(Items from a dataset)
____

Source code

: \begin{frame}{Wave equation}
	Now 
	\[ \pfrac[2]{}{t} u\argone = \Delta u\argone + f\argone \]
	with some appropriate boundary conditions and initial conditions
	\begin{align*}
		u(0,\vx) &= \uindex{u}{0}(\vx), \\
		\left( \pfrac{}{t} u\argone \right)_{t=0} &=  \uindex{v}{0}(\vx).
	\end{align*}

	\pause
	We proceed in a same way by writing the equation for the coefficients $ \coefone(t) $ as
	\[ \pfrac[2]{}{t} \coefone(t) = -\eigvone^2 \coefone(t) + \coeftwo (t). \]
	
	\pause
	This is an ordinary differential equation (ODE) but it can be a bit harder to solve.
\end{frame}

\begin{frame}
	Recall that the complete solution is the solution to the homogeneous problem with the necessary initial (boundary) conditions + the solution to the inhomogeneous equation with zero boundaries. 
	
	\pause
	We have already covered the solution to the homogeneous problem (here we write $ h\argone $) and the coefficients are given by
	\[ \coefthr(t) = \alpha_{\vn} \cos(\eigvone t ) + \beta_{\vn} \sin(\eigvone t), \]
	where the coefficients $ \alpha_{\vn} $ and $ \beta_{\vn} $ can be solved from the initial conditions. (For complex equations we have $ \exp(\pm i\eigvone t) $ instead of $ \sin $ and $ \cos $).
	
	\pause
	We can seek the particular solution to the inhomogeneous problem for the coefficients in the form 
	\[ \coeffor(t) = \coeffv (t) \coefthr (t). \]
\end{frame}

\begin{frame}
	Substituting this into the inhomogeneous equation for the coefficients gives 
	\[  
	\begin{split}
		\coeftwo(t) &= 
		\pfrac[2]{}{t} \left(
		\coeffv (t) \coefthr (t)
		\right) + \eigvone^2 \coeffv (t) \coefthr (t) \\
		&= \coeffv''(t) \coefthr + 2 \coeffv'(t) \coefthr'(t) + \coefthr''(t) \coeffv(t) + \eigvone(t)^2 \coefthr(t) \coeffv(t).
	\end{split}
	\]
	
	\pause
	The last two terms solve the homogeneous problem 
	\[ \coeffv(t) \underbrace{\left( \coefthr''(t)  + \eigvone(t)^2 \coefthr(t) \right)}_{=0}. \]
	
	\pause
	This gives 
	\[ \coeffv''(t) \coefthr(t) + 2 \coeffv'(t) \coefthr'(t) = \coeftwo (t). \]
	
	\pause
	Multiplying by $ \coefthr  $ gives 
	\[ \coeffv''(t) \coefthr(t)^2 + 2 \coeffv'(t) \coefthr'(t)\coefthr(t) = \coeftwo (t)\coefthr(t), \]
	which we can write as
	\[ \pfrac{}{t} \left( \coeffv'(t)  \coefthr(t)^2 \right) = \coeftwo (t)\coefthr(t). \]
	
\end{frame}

____

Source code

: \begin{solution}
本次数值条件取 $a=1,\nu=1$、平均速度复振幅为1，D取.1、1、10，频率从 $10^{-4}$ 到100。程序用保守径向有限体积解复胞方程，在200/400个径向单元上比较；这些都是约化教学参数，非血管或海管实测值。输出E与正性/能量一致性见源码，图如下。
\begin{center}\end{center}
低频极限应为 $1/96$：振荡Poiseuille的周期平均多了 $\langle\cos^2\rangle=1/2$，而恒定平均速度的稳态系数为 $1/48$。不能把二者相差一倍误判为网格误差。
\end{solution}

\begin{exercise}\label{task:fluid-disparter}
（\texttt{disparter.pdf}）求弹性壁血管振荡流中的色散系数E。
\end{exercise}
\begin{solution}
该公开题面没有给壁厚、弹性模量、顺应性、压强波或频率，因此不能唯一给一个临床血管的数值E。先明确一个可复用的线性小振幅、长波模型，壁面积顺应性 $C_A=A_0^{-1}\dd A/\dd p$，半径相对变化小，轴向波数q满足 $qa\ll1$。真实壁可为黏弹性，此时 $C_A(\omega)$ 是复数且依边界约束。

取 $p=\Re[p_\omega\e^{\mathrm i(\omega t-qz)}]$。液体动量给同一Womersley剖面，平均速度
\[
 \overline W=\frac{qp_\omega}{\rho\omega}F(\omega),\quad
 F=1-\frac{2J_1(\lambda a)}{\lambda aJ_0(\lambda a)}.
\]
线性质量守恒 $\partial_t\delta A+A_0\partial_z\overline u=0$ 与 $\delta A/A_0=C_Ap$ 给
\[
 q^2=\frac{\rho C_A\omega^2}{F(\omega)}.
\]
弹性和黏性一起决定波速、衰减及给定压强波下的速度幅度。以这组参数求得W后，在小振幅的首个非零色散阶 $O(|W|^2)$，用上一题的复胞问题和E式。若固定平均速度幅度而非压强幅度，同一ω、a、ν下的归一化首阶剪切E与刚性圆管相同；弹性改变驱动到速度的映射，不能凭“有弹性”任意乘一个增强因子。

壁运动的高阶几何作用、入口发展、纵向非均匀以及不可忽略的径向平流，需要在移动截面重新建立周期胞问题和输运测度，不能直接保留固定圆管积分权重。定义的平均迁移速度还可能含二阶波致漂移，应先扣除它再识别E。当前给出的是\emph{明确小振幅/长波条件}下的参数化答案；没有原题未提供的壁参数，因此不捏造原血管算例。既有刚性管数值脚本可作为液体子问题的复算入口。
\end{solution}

____

- _Required work_
Among the lines above, return those that hold the word "exercise".

- _Result of the task_
\begin{exercise}\label{task:fluid-disparter}
\end{exercise}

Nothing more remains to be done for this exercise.